*WHAT YOU SHOULD DO*.
The answer is every line of the records that holds the word "Lower", copied in full.

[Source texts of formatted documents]
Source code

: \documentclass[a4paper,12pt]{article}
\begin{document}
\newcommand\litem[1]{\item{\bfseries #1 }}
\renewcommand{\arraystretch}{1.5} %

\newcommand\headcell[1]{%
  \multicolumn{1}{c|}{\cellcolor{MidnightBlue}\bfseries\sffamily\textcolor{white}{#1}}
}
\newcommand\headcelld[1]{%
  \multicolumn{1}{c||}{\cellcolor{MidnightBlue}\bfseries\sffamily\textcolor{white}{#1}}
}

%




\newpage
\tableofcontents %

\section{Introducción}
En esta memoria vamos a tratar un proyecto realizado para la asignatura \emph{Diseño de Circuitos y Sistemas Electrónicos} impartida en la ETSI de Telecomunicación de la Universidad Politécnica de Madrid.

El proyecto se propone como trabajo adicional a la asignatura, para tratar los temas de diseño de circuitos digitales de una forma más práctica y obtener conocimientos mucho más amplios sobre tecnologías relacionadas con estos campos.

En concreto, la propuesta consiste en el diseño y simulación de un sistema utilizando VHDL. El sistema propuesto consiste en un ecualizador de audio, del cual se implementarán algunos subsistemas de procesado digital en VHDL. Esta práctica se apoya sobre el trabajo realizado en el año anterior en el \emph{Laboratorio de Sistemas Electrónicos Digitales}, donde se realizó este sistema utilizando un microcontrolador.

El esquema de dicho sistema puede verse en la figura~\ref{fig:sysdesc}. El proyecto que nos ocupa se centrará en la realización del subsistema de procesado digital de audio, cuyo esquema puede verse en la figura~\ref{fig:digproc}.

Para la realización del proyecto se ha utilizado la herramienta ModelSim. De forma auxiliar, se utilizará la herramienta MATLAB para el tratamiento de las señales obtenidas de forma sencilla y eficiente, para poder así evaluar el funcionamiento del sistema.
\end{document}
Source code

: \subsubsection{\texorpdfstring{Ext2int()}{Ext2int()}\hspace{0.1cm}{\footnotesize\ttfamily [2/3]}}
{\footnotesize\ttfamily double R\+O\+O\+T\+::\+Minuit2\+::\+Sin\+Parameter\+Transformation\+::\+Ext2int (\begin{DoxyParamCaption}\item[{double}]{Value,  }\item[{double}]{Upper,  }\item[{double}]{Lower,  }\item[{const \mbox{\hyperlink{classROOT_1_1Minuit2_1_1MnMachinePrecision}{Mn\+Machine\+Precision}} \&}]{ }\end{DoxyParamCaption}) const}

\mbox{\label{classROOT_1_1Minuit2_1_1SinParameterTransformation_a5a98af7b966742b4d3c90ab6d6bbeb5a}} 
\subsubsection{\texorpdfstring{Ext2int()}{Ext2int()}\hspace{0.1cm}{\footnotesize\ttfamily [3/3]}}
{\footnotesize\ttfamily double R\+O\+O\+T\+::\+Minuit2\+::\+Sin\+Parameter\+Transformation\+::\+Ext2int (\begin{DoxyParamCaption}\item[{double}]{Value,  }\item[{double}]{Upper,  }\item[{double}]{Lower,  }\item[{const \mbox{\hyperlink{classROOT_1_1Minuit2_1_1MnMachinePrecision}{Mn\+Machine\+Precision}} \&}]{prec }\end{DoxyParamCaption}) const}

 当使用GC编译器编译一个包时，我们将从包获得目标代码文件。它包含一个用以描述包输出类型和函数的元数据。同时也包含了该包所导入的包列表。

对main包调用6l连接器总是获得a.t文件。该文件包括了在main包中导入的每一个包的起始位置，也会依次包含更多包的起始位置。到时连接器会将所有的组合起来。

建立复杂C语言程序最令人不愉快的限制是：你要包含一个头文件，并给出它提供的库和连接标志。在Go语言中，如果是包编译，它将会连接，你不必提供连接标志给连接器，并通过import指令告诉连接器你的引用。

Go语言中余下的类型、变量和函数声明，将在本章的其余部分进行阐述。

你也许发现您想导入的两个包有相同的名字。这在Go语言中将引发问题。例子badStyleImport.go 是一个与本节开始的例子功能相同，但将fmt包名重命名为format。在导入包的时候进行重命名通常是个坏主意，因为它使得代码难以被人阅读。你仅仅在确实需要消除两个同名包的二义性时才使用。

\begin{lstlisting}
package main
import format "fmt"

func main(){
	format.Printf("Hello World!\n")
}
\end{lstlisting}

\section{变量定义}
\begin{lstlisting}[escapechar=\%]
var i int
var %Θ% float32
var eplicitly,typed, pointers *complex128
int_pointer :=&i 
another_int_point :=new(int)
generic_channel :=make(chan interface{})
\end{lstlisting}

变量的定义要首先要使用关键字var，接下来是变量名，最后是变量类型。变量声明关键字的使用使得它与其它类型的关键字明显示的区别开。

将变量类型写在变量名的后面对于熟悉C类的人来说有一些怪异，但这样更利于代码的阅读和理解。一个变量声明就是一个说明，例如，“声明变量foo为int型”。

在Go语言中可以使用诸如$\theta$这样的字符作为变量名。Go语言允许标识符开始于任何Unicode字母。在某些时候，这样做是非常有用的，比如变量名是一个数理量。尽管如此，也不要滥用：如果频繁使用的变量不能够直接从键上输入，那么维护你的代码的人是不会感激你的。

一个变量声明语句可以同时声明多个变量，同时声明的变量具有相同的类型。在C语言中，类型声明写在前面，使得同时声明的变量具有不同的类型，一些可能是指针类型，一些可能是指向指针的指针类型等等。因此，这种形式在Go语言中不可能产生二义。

*SOLUTION TO THIS PROBLEM*.
{\footnotesize\ttfamily double R\+O\+O\+T\+::\+Minuit2\+::\+Sin\+Parameter\+Transformation\+::\+Ext2int (\begin{DoxyParamCaption}\item[{double}]{Value,  }\item[{double}]{Upper,  }\item[{double}]{Lower,  }\item[{const \mbox{\hyperlink{classROOT_1_1Minuit2_1_1MnMachinePrecision}{Mn\+Machine\+Precision}} \&}]{ }\end{DoxyParamCaption}) const}
{\footnotesize\ttfamily double R\+O\+O\+T\+::\+Minuit2\+::\+Sin\+Parameter\+Transformation\+::\+Ext2int (\begin{DoxyParamCaption}\item[{double}]{Value,  }\item[{double}]{Upper,  }\item[{double}]{Lower,  }\item[{const \mbox{\hyperlink{classROOT_1_1Minuit2_1_1MnMachinePrecision}{Mn\+Machine\+Precision}} \&}]{prec }\end{DoxyParamCaption}) const}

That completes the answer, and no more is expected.